-- TRY IT --
Read the listing below and copy out every line that holds "with".

-- DATA --

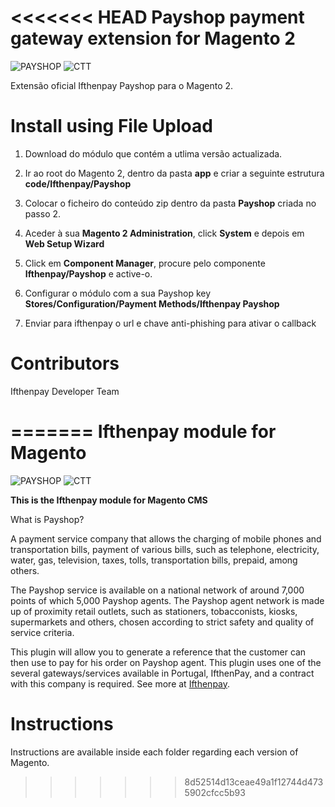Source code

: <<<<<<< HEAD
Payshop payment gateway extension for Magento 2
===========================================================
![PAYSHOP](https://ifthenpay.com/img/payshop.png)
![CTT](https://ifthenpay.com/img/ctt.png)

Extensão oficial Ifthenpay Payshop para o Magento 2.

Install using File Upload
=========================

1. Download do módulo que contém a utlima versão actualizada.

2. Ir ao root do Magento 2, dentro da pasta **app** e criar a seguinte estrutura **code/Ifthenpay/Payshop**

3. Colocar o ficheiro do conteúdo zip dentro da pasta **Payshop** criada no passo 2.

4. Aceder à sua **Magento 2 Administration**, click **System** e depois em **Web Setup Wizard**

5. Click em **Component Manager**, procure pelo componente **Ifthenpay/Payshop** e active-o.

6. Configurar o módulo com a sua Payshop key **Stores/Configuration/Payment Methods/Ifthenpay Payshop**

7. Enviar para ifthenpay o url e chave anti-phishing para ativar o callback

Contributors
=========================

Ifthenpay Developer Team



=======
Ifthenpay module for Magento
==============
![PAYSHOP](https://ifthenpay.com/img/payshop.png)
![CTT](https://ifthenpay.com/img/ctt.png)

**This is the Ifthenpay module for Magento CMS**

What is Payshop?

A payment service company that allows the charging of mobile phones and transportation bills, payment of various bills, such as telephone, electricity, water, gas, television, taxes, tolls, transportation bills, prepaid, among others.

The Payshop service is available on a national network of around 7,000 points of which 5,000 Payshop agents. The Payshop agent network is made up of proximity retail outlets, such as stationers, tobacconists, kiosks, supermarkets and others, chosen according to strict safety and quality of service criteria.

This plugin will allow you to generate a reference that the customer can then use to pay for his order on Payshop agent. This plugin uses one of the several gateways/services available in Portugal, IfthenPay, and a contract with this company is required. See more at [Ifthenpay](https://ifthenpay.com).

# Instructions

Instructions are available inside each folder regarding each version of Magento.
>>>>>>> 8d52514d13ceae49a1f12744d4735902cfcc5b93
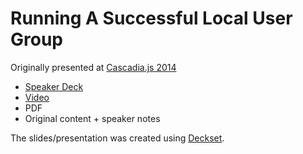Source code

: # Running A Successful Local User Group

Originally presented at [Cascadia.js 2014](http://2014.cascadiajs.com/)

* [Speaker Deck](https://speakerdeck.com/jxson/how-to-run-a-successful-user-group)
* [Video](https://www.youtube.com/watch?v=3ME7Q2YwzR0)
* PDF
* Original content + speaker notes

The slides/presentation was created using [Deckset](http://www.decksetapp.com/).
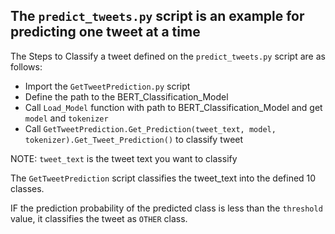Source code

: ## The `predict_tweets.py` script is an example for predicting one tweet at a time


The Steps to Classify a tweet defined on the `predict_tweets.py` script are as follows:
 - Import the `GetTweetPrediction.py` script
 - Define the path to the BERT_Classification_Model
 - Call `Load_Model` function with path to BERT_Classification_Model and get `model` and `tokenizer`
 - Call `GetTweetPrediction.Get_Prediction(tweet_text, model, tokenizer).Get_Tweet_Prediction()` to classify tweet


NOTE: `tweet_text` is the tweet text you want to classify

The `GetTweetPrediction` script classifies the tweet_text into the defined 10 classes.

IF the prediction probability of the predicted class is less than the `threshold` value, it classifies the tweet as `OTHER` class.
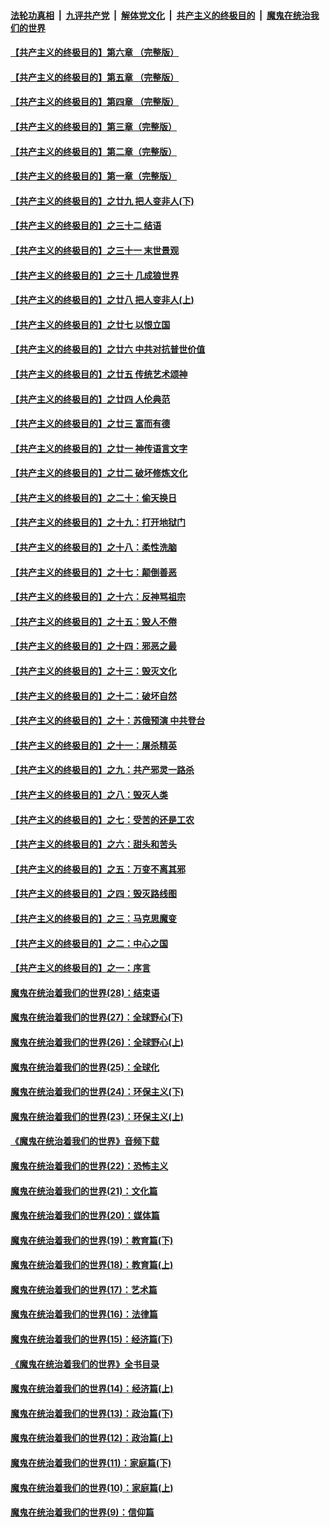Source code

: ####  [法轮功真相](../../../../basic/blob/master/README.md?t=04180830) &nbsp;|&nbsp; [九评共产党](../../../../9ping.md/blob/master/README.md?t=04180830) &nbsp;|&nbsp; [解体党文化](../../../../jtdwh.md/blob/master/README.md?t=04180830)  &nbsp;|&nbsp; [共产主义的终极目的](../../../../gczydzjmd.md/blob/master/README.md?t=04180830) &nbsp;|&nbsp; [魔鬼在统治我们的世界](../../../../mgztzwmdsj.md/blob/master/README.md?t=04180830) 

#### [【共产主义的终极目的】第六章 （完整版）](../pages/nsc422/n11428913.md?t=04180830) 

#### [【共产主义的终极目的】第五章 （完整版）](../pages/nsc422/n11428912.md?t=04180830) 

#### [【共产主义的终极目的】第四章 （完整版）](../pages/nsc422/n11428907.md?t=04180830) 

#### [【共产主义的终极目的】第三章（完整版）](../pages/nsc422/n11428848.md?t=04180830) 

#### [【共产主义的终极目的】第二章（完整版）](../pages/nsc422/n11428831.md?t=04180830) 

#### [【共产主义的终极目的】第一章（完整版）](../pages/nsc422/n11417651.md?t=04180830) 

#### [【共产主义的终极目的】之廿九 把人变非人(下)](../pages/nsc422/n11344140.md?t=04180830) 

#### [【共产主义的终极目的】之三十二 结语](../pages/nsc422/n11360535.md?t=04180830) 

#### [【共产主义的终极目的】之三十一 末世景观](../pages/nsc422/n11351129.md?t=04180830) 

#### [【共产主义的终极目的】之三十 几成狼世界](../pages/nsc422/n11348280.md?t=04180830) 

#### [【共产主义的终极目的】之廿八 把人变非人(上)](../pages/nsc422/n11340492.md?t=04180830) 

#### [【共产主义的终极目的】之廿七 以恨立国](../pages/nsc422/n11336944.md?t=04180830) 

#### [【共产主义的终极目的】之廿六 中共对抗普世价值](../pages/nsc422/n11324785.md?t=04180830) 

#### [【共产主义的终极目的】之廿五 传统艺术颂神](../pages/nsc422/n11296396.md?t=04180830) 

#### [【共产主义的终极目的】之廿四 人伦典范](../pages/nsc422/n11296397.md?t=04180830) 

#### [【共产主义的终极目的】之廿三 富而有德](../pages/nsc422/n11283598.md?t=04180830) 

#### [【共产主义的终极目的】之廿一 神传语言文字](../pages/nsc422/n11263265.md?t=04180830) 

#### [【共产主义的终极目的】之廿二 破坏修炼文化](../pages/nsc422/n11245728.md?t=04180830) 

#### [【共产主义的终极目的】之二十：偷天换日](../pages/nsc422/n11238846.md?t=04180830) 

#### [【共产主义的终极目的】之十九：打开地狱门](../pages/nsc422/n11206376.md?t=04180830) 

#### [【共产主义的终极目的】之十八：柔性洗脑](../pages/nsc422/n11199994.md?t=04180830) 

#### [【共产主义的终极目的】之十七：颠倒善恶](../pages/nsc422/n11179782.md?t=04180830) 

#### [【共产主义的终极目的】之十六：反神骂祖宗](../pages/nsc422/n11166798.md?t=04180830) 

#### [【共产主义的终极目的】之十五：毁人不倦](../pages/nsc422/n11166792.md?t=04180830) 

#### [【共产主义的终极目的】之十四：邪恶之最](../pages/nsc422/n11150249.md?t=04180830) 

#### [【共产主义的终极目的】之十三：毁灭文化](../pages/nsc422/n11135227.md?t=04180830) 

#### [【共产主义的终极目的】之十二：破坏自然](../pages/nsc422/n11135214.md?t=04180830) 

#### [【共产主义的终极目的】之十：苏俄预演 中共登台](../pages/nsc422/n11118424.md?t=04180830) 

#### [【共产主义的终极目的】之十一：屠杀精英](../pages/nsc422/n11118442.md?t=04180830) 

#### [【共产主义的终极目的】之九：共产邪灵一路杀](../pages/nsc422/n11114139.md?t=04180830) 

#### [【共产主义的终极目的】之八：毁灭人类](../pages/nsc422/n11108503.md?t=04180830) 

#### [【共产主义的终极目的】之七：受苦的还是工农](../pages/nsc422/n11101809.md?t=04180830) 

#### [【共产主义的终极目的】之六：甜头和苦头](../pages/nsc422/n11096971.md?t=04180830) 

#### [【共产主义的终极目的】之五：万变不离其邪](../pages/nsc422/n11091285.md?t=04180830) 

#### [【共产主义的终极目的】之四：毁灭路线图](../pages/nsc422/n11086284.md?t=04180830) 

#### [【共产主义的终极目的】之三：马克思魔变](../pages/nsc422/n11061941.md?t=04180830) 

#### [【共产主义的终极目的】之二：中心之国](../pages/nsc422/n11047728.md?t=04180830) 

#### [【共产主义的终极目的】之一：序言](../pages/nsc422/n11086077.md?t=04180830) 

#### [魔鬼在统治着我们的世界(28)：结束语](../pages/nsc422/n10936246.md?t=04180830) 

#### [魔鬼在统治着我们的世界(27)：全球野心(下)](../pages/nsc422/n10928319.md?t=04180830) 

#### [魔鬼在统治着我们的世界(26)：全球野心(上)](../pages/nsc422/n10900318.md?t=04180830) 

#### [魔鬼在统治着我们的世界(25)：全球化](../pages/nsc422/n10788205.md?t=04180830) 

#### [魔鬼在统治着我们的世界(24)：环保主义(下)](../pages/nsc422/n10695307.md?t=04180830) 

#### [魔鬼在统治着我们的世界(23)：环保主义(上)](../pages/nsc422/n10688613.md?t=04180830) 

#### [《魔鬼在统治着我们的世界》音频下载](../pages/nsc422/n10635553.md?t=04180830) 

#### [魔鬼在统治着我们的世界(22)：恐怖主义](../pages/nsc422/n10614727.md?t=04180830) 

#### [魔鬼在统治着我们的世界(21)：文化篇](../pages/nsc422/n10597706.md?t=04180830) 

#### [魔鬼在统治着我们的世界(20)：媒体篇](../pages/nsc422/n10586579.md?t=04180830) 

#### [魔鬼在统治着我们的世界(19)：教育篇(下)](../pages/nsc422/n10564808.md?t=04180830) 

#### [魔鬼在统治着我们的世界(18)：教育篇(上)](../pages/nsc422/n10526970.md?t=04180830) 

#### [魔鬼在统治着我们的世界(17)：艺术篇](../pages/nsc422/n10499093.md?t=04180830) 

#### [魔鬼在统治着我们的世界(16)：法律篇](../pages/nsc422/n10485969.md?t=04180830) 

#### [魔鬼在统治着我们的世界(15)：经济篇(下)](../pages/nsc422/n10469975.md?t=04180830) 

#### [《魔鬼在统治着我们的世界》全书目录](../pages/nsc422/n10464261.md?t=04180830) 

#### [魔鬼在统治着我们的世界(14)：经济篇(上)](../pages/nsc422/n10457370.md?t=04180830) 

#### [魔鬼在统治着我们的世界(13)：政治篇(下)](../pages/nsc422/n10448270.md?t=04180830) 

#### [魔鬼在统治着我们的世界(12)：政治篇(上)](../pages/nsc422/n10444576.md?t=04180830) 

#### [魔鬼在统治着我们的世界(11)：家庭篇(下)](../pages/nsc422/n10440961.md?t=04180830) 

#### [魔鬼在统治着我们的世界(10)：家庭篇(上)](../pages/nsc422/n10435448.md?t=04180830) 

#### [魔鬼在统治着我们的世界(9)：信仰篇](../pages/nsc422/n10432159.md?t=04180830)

-- ANSWER SECTION --
This plugin will allow you to generate a reference that the customer can then use to pay for his order on Payshop agent. This plugin uses one of the several gateways/services available in Portugal, IfthenPay, and a contract with this company is required. See more at [Ifthenpay](https://ifthenpay.com).
 - Call `Load_Model` function with path to BERT_Classification_Model and get `model` and `tokenizer`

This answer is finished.